--- Exercise instructions ---
Pull each line with the string "Story" from the entries.

--- Data to process ---
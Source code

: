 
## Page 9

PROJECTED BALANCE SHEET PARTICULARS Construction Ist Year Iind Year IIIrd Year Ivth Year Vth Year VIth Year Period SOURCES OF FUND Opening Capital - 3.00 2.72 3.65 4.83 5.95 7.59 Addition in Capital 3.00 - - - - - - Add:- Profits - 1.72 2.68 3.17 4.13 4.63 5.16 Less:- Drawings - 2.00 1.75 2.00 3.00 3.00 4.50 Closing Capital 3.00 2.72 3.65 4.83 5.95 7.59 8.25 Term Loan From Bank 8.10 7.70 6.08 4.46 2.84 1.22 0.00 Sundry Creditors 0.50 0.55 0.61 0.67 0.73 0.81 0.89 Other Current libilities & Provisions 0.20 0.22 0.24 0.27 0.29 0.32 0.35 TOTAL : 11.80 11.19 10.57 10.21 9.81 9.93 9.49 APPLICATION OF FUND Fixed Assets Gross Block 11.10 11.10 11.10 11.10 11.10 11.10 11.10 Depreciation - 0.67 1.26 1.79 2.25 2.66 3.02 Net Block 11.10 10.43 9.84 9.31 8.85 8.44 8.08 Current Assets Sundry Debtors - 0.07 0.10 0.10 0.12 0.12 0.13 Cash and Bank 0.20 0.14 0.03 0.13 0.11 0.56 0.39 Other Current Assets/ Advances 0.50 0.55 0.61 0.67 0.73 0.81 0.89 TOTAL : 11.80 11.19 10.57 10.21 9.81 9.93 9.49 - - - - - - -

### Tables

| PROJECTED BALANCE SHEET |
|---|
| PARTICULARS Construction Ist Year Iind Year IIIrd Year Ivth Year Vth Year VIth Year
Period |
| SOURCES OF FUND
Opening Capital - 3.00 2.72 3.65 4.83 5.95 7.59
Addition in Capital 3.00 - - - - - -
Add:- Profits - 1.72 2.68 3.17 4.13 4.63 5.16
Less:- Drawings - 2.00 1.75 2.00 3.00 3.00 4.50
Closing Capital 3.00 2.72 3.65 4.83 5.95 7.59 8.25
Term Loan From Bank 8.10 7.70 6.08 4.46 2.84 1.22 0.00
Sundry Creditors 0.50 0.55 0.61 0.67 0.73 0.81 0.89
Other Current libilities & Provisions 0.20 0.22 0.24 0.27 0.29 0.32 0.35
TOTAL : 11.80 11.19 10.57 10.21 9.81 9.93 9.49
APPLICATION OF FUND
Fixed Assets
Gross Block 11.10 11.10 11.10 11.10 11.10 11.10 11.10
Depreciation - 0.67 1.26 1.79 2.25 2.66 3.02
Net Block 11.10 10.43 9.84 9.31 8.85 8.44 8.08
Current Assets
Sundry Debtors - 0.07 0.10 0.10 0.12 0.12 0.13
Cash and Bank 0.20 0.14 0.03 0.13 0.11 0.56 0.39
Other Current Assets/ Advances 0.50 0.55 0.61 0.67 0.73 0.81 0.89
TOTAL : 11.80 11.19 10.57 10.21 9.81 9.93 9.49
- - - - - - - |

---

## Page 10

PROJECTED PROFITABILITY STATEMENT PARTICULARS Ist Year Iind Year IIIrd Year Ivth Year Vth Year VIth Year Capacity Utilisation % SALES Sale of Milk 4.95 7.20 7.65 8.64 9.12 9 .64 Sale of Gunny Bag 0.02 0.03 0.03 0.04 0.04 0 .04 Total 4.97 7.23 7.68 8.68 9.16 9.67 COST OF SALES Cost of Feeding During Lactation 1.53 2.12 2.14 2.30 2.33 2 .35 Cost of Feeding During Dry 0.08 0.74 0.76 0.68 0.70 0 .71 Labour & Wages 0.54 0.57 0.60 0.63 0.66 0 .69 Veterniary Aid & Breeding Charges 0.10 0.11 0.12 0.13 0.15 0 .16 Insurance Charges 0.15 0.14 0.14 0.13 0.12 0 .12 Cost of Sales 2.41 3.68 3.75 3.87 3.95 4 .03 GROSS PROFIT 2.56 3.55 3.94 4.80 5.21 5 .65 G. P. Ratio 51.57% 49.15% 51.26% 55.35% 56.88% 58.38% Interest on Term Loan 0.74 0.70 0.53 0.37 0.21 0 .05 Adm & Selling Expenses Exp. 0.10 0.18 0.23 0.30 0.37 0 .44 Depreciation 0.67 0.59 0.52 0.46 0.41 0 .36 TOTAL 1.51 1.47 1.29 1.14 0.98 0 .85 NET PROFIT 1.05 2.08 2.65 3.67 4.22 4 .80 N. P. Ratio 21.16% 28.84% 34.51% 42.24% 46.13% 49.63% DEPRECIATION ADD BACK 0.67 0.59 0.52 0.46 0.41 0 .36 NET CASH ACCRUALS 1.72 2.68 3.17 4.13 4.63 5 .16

---

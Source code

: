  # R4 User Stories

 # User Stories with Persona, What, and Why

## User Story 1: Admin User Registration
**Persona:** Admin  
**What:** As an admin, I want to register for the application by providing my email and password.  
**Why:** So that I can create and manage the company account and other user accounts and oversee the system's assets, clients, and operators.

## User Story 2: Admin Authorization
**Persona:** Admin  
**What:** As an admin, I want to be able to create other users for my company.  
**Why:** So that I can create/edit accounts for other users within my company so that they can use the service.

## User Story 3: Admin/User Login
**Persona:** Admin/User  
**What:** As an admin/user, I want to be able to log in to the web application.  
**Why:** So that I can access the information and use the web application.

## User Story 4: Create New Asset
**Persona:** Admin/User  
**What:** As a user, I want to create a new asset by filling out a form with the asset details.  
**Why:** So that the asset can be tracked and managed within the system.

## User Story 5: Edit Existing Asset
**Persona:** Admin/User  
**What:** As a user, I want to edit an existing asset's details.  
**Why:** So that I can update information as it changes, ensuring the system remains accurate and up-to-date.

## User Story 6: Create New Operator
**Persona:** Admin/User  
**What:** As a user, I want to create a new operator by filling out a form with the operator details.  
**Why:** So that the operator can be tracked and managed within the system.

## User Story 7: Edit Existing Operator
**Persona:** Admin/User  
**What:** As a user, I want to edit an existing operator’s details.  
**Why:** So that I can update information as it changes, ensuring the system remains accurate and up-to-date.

--- Result of this task ---
## User Story 1: Admin User Registration
## User Story 2: Admin Authorization
## User Story 3: Admin/User Login
## User Story 4: Create New Asset
## User Story 5: Edit Existing Asset
## User Story 6: Create New Operator
## User Story 7: Edit Existing Operator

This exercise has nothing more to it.